Not only has the 34-year-old former pro boxer been catapulted on to the home page of virtually every media outlet in the world, Holm also condemned Rousey to a 180 day medical suspension and totalled $100,000 in bonuses for winning both the “Fight of the Night” and “Performance of the Night” accolades at the Etihad Stadium in Melbourne.
But perhaps the biggest and most bizarre offshoot of Holm’s victory is the fact that Albuquerque City Council have issued a proclamation formally recognizing November as “Holly Holm Month” in honour of her accomplishment.
While Holm made a brief stop in Albuquerque on Wednesday after returning from Australia, media obligations in New York and Las Vegas mean that local supporters are expected to have to wait for a period of weeks before attending a parade in honor of the athlete, which the City Council also made provision for.
Holm, the youngest of three children, was born in Albuquerque to a preacher father, Roger, and a massage therapist mother, Tammy, who is of Irish and Swedish descent. It is this familial background from which she derives her nickname – “The Preacher’s Daughter” – and Holly partook in a variety of athletic disciplines including soccer, gymnastics and swimming prior to graduating from Manzano High School in 2000.
Best feeling in the world. Still trying to process and take it all in. There aren't enough words to… https://t.co/uZXy6tKx8d— Holly Holm (@_HOLLYHOLM) November 16, 2015
It was after standing out in a local cardio-kickboxing class conducted by Mike Winkeljohn, however, that Holm, then aged 20, was fast tracked towards a career as a fight athlete. Winkeljohn, together with Greg Jackson, operate what is widely regarded as the foremost MMA training camp in the world in Albuquerque, the Jackson-Winkeljohn MMA Academy.
“It is for good reason Greg Jackson is the most recognizable coach in MMA”, Bleacher Report’s Sean Smith noted last May. “He and Mike Winkeljohn have put together a team that is head and shoulders above the others.
“Jon Jones gives Jackson-Winkeljohn MMA the best pound-for-pound fighter in the sport, while the gym also happens to host a greater volume of high-level fighters than any other gym in the world.”
It was thus at the Jackson-Winkeljohn Academy that Holm began her assent, first to the elite level of professional women’s boxing (where she fought 38 times and won titles across three different weight divisions), and then to UFC world champion status in MMA. Indeed, senior MMA columnist Mike Chiappetta argued that Holm’s Albuquerque pedigree was essential to her defeat of Rousey at UFC 193.

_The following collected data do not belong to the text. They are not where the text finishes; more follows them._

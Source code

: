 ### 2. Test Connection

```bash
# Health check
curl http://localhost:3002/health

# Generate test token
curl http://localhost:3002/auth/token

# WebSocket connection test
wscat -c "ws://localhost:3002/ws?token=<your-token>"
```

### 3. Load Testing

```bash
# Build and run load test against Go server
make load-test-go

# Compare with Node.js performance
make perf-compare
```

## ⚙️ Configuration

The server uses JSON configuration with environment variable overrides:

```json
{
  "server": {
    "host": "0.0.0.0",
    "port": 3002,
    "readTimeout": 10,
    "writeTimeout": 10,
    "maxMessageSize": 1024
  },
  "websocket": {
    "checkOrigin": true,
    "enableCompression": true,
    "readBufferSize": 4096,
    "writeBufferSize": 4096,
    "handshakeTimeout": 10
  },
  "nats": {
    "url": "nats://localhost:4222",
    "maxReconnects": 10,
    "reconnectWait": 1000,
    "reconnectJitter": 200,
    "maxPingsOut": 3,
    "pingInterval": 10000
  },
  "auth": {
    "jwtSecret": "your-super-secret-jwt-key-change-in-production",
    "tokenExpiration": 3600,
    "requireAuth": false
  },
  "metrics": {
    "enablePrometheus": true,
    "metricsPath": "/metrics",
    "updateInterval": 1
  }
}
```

“Holm came into the bout with two significant advantages,” Chiappetta stated. “First, and most obvious, was her boxing…The second, and as it turns out, equally important advantage was her coaching. In a beautiful case of serendipity, Holm was born and bred in Albuquerque, New Mexico, the home base of arguably the most successful fight camp in MMA history, Team Jackson-Winkeljohn.”
The importance of Holm’s home city to her subsequent success, the apex of which was surely reached on Sunday, thus makes it seem wholly apposite that the fighter is honoured in Albuquerque and returns to receive the acclaim of her home support as soon as media and sponsorship duties allow.
Holm’s defeat of Rousey has served to transform the competitive landscape of female UFC. One just hopes that the fighter finds the time to celebrate in Albuquerque before her very own “Holly Holm Month” is out.